**ASSIGNMENT**. Wherever the string "such" appears in a line of the listing below, report that line.

[DATA TO PROCESS]

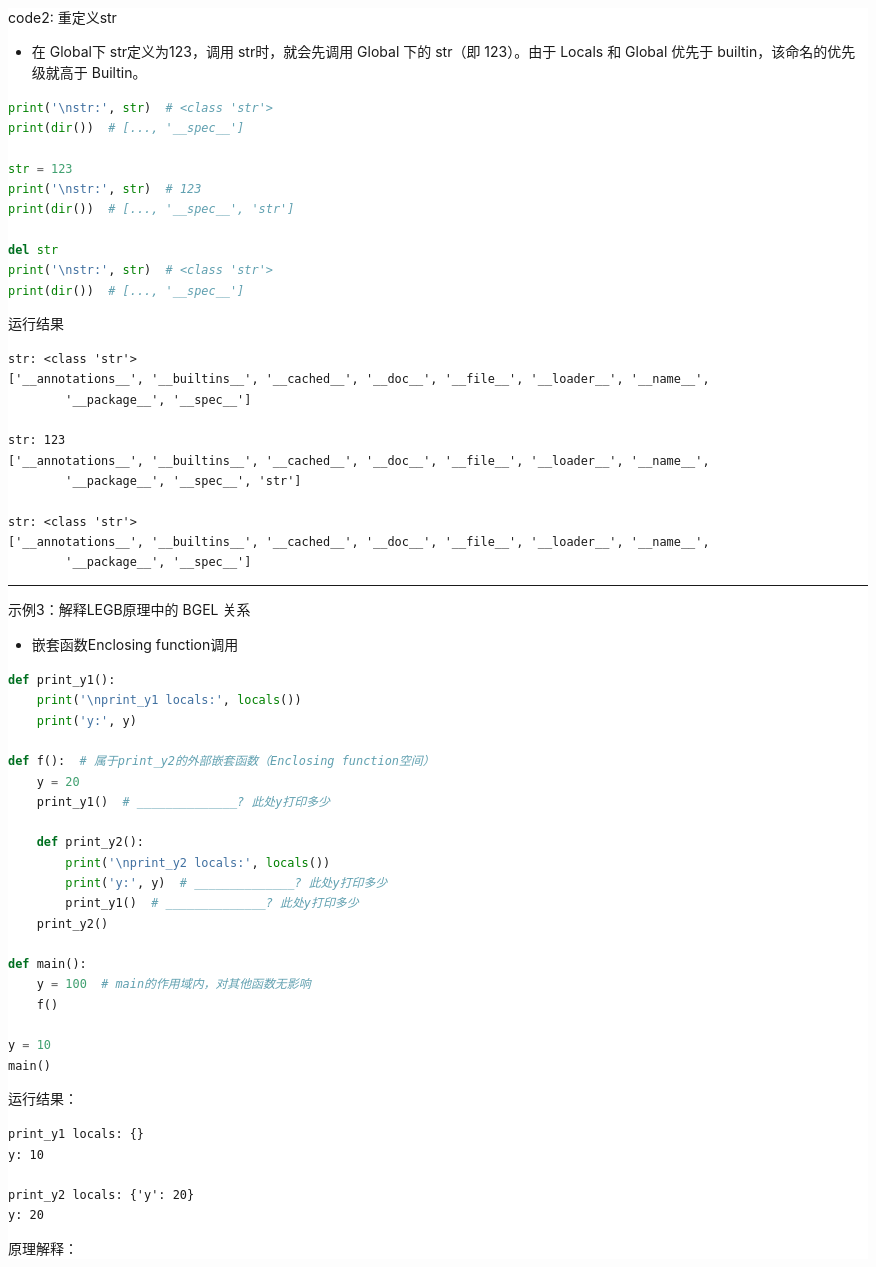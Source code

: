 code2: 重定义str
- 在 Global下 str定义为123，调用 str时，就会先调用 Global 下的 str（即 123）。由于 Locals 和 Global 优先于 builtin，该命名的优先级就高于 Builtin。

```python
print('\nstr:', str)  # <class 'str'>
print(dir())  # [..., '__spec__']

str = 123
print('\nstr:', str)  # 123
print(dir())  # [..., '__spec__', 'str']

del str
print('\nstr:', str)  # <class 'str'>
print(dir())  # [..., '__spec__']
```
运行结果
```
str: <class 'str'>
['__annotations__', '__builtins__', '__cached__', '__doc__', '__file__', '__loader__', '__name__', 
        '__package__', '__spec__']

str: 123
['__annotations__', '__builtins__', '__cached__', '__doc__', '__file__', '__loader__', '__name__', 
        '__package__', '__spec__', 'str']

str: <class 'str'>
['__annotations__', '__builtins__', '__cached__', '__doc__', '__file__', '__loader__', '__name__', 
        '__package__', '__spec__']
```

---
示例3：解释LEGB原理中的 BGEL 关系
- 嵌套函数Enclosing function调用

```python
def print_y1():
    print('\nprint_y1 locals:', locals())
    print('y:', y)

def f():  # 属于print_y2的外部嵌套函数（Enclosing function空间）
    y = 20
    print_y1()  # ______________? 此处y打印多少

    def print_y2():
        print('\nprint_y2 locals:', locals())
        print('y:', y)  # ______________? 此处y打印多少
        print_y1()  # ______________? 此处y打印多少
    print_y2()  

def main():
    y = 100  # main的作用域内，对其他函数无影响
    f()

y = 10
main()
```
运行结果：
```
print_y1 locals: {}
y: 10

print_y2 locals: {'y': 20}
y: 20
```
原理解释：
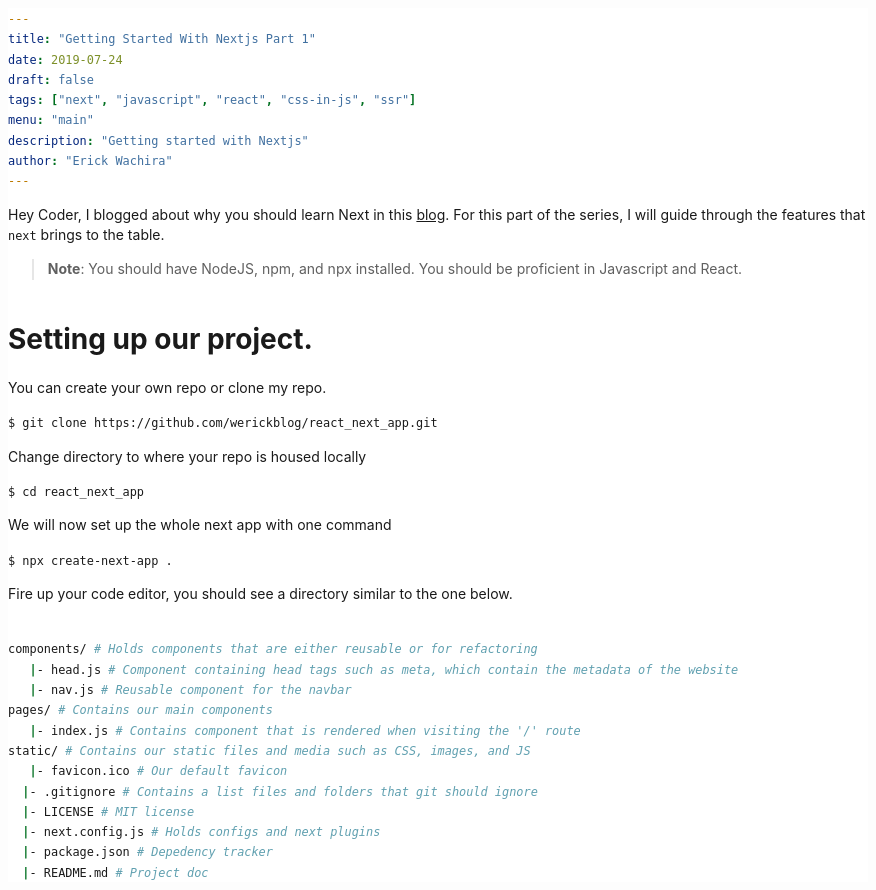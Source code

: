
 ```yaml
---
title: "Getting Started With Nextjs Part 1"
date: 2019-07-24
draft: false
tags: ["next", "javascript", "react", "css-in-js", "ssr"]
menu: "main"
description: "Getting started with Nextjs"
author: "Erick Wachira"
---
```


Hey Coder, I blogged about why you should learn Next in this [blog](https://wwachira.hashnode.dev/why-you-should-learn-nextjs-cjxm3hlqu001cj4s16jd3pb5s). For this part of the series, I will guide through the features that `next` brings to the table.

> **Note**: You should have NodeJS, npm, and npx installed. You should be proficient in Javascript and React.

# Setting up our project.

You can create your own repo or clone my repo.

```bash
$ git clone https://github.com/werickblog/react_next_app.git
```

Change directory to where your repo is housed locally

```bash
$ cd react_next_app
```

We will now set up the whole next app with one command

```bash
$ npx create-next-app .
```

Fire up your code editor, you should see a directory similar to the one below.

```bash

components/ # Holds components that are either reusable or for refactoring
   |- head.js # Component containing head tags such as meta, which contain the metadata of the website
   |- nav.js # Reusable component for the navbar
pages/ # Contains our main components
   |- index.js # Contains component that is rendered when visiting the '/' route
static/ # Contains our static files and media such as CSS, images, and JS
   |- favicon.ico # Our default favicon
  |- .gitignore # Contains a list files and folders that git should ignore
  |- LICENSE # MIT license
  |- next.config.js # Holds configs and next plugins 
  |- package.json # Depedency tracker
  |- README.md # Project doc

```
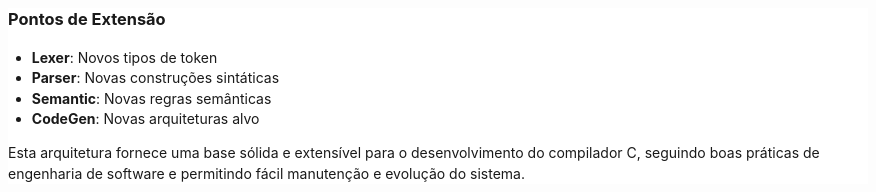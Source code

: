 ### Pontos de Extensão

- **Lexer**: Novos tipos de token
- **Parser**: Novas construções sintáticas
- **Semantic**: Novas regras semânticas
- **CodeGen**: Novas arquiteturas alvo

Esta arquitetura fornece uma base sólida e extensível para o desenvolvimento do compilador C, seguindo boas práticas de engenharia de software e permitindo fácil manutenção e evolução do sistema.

[/DATA TO PROCESS]

**SOLUTION FOR THIS TASK**.
   |- head.js # Component containing head tags such as meta, which contain the metadata of the website
static/ # Contains our static files and media such as CSS, images, and JS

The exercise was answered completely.